§ **DATA FOR REVIEW**:
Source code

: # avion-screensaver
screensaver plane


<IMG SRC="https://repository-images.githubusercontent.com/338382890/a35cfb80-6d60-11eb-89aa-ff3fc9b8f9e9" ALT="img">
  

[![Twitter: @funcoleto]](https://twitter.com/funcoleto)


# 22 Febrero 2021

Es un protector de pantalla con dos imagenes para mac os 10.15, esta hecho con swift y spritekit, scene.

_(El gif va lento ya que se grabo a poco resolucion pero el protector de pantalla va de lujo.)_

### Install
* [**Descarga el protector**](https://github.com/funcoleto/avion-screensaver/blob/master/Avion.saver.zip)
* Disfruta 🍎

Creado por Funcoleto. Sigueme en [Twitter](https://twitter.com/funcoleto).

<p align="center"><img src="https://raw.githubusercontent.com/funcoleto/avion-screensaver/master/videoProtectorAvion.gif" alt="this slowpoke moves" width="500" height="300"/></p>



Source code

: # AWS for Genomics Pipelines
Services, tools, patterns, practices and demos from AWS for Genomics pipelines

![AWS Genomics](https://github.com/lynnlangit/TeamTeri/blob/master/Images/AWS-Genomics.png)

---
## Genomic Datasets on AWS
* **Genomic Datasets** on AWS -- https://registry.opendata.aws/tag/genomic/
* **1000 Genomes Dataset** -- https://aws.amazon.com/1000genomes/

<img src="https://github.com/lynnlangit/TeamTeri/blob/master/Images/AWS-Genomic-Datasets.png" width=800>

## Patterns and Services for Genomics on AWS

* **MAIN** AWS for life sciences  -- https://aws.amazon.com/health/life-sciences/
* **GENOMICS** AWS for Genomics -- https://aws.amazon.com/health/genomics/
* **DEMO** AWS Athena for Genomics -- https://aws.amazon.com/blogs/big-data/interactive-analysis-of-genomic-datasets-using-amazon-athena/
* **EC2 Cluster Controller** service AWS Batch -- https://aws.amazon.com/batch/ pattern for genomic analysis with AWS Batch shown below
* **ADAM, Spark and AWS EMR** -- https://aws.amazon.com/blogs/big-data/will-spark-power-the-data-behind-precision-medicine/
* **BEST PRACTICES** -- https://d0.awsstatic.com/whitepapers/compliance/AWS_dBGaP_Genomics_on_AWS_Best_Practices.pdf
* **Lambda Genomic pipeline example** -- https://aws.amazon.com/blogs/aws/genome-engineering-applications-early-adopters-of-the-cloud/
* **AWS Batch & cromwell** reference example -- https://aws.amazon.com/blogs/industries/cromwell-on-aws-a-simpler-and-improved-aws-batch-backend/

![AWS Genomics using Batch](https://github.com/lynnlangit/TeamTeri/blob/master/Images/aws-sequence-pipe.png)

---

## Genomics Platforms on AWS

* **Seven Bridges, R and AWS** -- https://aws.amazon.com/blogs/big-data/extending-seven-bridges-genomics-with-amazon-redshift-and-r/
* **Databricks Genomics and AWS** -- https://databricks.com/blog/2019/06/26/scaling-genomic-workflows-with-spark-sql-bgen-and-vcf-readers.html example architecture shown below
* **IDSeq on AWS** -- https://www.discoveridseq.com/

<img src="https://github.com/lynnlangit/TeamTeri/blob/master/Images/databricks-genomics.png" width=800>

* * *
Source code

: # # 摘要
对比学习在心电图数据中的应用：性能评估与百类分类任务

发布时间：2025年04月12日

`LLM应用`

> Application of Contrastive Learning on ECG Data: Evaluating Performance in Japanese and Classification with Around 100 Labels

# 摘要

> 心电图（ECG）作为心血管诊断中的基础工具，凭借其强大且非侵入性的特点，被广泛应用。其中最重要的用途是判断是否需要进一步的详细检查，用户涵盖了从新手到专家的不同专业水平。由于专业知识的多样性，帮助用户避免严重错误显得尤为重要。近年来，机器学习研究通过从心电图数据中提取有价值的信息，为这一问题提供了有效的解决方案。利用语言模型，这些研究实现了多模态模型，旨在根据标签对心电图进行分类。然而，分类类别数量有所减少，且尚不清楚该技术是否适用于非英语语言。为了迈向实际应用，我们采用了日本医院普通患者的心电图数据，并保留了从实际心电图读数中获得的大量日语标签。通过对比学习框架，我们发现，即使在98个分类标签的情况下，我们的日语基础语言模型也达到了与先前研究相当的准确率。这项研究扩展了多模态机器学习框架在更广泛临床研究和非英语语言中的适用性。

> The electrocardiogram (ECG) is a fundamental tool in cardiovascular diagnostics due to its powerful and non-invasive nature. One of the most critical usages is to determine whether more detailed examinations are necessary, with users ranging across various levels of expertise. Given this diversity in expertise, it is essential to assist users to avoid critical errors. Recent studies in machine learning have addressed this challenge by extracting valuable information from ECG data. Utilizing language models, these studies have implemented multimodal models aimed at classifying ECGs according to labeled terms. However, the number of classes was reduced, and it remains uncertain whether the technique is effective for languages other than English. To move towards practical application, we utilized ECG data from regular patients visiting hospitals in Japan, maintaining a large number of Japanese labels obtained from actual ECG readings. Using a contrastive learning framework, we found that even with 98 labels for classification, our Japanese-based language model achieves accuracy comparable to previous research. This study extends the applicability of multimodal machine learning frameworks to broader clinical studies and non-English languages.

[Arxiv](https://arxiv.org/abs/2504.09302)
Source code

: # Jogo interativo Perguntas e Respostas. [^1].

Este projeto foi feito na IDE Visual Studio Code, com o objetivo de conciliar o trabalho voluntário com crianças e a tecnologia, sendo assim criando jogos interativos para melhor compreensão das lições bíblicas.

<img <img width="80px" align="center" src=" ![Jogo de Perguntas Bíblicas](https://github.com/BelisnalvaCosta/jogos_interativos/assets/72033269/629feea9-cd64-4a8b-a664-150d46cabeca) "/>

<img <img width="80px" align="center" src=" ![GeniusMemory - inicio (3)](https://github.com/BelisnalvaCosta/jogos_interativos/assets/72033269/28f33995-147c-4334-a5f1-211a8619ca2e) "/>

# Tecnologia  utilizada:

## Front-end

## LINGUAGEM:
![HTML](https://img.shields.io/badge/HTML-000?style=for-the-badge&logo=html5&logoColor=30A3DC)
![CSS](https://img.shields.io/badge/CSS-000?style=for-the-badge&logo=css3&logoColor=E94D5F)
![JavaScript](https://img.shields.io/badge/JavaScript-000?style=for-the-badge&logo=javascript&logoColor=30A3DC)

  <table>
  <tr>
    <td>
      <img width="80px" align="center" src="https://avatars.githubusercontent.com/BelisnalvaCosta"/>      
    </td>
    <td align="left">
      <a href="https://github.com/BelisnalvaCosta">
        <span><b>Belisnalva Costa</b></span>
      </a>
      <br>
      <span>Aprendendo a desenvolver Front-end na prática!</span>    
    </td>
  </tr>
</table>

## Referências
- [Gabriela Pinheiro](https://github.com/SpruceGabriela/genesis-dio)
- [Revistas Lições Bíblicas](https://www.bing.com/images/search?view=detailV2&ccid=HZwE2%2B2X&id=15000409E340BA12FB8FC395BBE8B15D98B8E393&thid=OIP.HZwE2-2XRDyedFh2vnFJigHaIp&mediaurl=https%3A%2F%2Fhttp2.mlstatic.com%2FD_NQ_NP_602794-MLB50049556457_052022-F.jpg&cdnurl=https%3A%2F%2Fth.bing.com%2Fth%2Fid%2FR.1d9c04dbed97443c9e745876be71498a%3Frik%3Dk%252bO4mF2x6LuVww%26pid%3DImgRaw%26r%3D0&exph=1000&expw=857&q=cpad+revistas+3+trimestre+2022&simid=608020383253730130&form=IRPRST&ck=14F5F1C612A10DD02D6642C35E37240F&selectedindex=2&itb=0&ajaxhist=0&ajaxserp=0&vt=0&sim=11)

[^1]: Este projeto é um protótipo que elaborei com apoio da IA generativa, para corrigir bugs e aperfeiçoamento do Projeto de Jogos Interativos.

§ **AIM OF THE TASK**: The lines to return are those in the entries above that hold "example".

§ **EXERCISE RESPONSE**:
* **Lambda Genomic pipeline example** -- https://aws.amazon.com/blogs/aws/genome-engineering-applications-early-adopters-of-the-cloud/
* **AWS Batch & cromwell** reference example -- https://aws.amazon.com/blogs/industries/cromwell-on-aws-a-simpler-and-improved-aws-batch-backend/
* **Databricks Genomics and AWS** -- https://databricks.com/blog/2019/06/26/scaling-genomic-workflows-with-spark-sql-bgen-and-vcf-readers.html example architecture shown below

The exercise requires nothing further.